The purpose of this article is to explore why the presidential pardon power has been invoked by our last three presidents not merely for the traditional reasons of showing mercy or ensuring justice, but also in circumstances where the president may have enjoyed a personal benefit from exercising executive clemency. Presidents George H.W. Bush, Bill Clinton, and George W. Bush each used clemency in inappropriate ways: either to help their own executive branch officials and possibly themselves to avoid judicial prosecution (Bush 1 and 2), or to excuse financial contributors and aides that, as the president himself, had been subjects of aggressive independent counsel investigations (Clinton).
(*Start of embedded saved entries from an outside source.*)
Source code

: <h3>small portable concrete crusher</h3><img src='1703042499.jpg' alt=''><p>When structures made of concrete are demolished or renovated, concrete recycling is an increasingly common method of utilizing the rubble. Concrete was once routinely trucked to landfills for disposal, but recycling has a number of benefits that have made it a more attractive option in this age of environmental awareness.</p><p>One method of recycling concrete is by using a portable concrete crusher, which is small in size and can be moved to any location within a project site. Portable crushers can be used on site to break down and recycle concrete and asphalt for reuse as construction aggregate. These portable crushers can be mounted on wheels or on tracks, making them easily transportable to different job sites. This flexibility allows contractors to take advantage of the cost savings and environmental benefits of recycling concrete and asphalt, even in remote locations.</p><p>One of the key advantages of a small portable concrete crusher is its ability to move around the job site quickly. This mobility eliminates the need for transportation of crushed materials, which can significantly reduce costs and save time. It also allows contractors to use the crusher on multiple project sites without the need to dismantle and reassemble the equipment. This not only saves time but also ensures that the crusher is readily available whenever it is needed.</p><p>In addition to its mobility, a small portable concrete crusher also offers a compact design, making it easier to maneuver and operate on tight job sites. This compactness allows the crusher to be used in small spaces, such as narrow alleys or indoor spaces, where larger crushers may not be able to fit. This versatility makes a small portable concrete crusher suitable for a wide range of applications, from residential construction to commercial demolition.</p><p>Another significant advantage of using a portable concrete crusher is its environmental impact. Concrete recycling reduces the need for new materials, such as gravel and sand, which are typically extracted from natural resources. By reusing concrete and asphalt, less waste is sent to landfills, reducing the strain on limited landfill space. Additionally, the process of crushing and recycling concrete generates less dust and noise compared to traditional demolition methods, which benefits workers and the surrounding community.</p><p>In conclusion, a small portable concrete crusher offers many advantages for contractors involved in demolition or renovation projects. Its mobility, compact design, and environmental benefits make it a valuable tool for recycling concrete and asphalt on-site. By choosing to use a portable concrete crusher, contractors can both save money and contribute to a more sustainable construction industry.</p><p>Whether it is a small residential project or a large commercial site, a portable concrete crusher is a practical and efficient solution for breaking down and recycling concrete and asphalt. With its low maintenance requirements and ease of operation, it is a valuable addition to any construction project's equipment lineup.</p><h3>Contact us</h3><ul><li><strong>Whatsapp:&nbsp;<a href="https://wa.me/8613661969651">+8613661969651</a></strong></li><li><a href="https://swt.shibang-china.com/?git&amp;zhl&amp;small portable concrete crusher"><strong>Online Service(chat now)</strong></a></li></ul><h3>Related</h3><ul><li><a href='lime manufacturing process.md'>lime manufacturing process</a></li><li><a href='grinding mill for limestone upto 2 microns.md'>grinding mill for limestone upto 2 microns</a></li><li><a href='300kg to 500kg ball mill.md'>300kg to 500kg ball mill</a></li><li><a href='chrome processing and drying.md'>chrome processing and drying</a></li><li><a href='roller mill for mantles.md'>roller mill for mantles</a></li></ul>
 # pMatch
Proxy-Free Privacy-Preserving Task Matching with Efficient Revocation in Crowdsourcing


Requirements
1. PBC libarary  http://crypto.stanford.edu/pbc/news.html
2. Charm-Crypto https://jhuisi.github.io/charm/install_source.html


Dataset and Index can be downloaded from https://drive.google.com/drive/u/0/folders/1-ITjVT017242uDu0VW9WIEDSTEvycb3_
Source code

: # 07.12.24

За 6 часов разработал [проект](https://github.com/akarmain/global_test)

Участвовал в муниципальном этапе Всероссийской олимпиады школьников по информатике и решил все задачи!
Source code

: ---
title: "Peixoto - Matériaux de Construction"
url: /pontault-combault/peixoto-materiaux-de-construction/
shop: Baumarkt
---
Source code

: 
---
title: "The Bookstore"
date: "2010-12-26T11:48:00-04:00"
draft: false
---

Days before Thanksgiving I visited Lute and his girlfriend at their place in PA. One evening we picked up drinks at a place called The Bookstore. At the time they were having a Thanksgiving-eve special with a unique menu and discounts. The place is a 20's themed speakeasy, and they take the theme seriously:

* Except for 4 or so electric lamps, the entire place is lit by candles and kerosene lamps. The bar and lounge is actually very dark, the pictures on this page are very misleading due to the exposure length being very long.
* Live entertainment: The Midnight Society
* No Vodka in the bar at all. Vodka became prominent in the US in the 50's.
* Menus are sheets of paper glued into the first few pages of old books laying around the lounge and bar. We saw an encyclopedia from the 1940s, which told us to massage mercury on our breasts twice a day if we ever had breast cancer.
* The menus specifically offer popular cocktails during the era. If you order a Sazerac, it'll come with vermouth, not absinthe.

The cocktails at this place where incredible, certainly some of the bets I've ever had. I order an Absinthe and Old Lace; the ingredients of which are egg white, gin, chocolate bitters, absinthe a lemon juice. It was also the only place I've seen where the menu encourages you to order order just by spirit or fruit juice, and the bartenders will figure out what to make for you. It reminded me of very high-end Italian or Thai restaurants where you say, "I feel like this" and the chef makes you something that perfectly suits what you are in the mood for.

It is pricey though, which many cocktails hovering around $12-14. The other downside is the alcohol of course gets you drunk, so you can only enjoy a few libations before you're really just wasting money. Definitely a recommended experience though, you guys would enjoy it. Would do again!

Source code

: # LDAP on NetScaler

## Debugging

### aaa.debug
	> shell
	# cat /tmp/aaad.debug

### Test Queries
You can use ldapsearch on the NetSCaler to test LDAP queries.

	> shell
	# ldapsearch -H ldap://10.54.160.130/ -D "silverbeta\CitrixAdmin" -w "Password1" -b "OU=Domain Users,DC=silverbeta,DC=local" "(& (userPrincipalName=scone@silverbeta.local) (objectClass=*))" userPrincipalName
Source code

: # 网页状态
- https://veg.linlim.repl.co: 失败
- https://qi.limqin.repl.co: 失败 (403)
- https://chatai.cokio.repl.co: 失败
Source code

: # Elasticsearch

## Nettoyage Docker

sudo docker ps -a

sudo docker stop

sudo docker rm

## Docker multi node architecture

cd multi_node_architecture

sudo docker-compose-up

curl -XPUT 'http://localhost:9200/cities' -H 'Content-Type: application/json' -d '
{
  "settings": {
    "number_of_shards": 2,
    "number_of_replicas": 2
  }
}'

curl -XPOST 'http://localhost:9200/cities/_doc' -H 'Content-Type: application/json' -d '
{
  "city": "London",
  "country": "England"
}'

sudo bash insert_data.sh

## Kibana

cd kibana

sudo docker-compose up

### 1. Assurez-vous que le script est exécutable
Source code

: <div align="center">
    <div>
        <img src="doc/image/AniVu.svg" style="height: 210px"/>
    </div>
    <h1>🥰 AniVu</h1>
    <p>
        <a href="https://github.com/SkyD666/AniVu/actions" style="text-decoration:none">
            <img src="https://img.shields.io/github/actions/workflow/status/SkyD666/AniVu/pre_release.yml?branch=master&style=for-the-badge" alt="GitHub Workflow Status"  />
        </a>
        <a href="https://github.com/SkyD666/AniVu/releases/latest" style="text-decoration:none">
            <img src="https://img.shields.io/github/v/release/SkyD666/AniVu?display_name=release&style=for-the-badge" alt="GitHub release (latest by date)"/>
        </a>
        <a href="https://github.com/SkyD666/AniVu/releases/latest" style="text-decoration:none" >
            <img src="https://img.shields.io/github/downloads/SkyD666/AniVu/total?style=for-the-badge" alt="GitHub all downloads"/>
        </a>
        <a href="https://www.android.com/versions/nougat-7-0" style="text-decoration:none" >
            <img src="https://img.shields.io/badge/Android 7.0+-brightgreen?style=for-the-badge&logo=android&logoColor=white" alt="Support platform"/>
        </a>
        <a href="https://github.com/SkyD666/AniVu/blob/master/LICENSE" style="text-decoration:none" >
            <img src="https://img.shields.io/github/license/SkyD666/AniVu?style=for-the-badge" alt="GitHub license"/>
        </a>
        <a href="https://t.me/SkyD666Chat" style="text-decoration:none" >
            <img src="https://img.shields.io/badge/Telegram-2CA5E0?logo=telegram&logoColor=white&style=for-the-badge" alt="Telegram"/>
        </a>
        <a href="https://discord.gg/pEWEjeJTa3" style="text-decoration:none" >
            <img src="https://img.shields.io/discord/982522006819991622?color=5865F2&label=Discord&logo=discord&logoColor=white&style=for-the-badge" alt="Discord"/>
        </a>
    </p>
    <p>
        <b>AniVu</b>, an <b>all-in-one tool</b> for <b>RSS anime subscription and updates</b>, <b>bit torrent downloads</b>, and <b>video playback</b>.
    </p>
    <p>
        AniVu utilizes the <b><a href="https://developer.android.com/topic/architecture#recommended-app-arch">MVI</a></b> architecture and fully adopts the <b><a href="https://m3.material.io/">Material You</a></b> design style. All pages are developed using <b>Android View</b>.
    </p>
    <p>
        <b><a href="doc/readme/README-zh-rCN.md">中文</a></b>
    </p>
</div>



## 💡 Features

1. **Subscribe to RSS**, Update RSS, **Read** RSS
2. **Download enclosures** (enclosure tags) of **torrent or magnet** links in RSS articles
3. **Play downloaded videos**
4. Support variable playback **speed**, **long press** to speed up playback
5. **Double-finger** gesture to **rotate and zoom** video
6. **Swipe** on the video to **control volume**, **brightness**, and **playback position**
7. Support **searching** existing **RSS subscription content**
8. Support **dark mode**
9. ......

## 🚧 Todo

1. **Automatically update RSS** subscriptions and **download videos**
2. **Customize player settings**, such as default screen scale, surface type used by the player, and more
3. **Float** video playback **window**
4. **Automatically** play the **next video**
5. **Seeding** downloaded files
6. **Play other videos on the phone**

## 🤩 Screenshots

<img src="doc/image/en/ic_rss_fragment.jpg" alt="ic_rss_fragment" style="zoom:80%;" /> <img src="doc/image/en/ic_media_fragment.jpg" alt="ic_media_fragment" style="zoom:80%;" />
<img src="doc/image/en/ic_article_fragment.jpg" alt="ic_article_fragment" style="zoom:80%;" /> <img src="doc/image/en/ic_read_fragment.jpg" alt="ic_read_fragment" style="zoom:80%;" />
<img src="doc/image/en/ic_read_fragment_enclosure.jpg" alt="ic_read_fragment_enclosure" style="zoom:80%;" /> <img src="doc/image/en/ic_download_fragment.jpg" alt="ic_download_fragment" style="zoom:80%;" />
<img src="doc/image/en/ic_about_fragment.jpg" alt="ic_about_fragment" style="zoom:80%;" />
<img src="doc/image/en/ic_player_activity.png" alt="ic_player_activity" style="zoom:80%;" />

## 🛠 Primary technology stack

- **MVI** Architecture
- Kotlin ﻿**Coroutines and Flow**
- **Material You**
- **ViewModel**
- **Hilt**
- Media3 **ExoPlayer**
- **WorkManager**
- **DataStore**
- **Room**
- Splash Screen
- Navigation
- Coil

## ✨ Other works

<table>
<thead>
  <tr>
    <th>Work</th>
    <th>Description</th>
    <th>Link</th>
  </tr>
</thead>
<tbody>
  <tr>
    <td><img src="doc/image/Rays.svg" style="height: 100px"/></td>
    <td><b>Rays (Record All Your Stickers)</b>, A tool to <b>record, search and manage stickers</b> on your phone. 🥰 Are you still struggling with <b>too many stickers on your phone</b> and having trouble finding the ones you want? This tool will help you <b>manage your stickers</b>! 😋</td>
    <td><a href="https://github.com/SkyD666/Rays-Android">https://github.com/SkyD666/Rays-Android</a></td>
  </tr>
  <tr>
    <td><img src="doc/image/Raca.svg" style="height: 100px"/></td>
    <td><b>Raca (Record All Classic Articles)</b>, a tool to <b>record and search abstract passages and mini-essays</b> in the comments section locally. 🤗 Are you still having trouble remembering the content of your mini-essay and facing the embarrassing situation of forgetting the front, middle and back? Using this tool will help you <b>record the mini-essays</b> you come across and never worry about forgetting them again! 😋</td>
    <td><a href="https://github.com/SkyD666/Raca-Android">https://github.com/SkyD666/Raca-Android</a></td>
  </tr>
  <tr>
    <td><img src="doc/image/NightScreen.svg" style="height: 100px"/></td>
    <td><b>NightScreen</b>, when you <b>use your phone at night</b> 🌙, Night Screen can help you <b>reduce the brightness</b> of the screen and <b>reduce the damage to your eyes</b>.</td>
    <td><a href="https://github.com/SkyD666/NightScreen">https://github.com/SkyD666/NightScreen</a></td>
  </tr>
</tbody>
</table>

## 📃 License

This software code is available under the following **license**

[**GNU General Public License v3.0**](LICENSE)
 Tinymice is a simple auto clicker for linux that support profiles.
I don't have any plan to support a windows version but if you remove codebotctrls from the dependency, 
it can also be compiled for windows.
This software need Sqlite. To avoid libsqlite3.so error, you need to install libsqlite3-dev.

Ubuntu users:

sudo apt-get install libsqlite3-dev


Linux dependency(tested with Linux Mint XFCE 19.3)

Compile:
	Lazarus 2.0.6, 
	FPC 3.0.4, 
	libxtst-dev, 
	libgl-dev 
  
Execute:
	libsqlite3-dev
These controversial clemency actions of the last three presidents are an unfortunate legacy of the independent counsel statute, which lapsed in 1999. As will be shown, nearly every pre-Watergate president who had endured a special counsel investigation avoided using the clemency power to excuse executive branch officials from their crimes, especially in circumstances where the president's own involvement was unclear. The restraint showed by these past presidents is consistent with the framers' intentions that the clemency power be used either as a kingly "act of grace," or for "the public welfare"--not to excuse the president's men.
The three recent presidents mentioned above may represent a disturbing new trend where a modern chief executive feels free to excuse his close associates in circumstances where his administration may be involved in wrongdoing, or to reward political donors. Using the clemency power to protect one's aides or help one's benefactors marks a misuse of the presidential pardon power.
The presidential clemency power found in Article II of the Constitution vests in the president the ability to "grant reprieves and pardons for offenses against the United States, except in cases of impeachment." The American clemency power was based on the British king's power to excuse offenses. In Great Britain, where an absolute monarch reigned virtually unchecked, the pardon power was often "abused for personal gain," according to political scientist David Gray Adler (Adler 1989, 213). He notes, "the king frequently used pardons as partisan indulgences for friends and supporters" (ibid., 209). In fact, "pardons frequently [were] sold" by Edward II (ibid., 227). Kings used clemency to consolidate power, concluding that mercy endears a king to his subject (Kobil 1991, 586). Despite their fear of tyranny, the American framers nevertheless added to the Constitution a very potent clemency power. They followed the British idea of vesting a clemency power in one person by awarding it to the chief executive or "president" in the Constitution, although many remained suspicious of a strong executive (ibid., 589-590).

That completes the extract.